• [What you need to do]: Go line by line through the data below and work out how many lines contain "sumnonlimits"; the answer is that number alone.
── Given entries ──
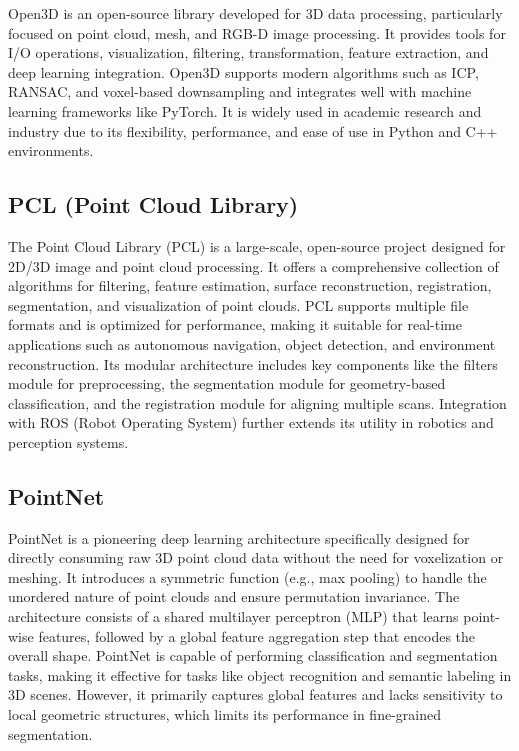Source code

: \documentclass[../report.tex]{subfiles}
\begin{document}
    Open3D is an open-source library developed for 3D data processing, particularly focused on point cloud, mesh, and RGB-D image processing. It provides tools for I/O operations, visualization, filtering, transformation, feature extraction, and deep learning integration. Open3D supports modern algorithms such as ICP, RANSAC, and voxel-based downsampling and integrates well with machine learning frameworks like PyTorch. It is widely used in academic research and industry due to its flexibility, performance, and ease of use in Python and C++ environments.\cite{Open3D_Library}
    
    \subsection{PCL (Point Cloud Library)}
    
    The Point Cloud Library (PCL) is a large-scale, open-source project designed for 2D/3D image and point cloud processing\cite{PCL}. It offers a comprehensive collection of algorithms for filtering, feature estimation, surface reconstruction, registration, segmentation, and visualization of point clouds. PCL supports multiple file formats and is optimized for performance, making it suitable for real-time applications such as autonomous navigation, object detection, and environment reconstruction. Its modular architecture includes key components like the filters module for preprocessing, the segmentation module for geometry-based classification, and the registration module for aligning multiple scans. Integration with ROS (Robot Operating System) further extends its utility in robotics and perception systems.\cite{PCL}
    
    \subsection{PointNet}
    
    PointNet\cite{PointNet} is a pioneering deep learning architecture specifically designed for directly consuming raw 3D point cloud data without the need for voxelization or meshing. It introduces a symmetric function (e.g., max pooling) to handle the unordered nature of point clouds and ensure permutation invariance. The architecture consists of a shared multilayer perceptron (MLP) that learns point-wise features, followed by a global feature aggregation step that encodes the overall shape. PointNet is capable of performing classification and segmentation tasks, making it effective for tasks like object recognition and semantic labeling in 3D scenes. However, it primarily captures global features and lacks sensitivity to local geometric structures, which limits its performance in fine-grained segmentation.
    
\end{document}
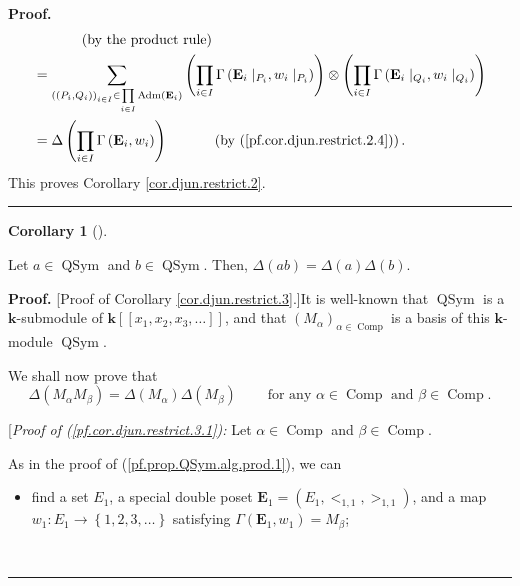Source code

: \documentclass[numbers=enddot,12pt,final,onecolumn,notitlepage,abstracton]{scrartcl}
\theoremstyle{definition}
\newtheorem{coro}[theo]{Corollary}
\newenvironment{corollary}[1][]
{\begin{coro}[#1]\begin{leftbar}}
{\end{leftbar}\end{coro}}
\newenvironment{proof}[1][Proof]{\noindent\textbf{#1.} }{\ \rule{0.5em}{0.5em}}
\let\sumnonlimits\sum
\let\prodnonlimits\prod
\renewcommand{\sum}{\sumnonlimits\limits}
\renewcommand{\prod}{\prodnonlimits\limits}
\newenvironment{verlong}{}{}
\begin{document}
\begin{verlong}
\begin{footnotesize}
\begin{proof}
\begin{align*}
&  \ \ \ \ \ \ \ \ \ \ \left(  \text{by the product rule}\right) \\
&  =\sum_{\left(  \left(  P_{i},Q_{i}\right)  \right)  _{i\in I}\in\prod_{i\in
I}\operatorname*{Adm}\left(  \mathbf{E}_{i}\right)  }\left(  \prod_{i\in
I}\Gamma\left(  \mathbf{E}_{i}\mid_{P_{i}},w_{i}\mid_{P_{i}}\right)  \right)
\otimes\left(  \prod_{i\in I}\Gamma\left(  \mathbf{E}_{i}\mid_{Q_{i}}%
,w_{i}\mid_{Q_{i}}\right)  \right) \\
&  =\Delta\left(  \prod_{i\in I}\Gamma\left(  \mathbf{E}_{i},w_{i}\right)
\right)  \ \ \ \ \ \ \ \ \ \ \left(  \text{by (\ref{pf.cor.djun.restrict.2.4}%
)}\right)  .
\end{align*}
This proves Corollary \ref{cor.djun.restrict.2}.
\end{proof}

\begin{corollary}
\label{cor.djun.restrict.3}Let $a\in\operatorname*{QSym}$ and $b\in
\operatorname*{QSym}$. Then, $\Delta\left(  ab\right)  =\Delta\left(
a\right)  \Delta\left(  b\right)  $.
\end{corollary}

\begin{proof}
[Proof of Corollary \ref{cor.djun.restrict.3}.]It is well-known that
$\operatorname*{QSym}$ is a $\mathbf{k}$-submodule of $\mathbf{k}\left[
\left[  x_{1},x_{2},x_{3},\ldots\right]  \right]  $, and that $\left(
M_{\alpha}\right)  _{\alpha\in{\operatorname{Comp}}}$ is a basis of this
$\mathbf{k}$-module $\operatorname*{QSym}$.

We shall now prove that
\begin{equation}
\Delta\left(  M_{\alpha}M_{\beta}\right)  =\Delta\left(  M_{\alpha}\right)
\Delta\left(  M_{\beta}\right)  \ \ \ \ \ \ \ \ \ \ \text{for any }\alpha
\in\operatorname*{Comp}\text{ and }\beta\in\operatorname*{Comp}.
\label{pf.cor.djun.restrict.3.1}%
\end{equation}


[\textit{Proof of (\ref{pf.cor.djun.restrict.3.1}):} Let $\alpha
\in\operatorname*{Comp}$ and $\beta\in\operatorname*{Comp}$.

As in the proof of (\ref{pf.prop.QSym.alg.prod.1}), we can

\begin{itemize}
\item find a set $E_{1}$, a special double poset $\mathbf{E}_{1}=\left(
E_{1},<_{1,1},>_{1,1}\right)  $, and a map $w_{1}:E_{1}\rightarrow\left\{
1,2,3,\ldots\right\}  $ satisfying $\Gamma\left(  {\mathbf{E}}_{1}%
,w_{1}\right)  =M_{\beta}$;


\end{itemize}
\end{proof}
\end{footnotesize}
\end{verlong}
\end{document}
───
• [Task response]: 2